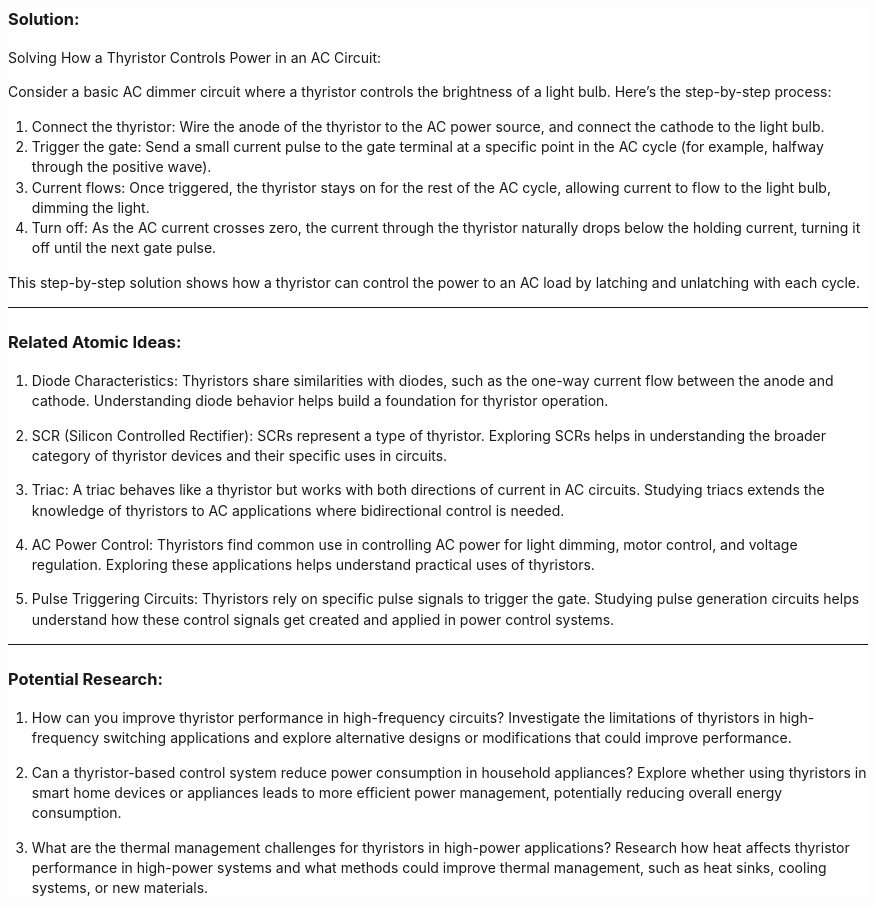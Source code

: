 
### Solution:
Solving How a Thyristor Controls Power in an AC Circuit:

Consider a basic AC dimmer circuit where a thyristor controls the brightness of a light bulb. Here’s the step-by-step process:

1. Connect the thyristor: Wire the anode of the thyristor to the AC power source, and connect the cathode to the light bulb.
2. Trigger the gate: Send a small current pulse to the gate terminal at a specific point in the AC cycle (for example, halfway through the positive wave).
3. Current flows: Once triggered, the thyristor stays on for the rest of the AC cycle, allowing current to flow to the light bulb, dimming the light.
4. Turn off: As the AC current crosses zero, the current through the thyristor naturally drops below the holding current, turning it off until the next gate pulse.

This step-by-step solution shows how a thyristor can control the power to an AC load by latching and unlatching with each cycle.

---

### Related Atomic Ideas:

1. Diode Characteristics: Thyristors share similarities with diodes, such as the one-way current flow between the anode and cathode. Understanding diode behavior helps build a foundation for thyristor operation.

2. SCR (Silicon Controlled Rectifier): SCRs represent a type of thyristor. Exploring SCRs helps in understanding the broader category of thyristor devices and their specific uses in circuits.

3. Triac: A triac behaves like a thyristor but works with both directions of current in AC circuits. Studying triacs extends the knowledge of thyristors to AC applications where bidirectional control is needed.

4. AC Power Control: Thyristors find common use in controlling AC power for light dimming, motor control, and voltage regulation. Exploring these applications helps understand practical uses of thyristors.

5. Pulse Triggering Circuits: Thyristors rely on specific pulse signals to trigger the gate. Studying pulse generation circuits helps understand how these control signals get created and applied in power control systems.

---

### Potential Research:

1. How can you improve thyristor performance in high-frequency circuits?
   Investigate the limitations of thyristors in high-frequency switching applications and explore alternative designs or modifications that could improve performance.

2. Can a thyristor-based control system reduce power consumption in household appliances?
   Explore whether using thyristors in smart home devices or appliances leads to more efficient power management, potentially reducing overall energy consumption.

3. What are the thermal management challenges for thyristors in high-power applications?
   Research how heat affects thyristor performance in high-power systems and what methods could improve thermal management, such as heat sinks, cooling systems, or new materials.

══════

→ Problem:
After locating the line with "This step-by-step solution" above, return that line and every later line through the one with "### Related Atomic", word for word and with nothing else.

→ Exercise response:
This step-by-step solution shows how a thyristor can control the power to an AC load by latching and unlatching with each cycle.

---

### Related Atomic Ideas:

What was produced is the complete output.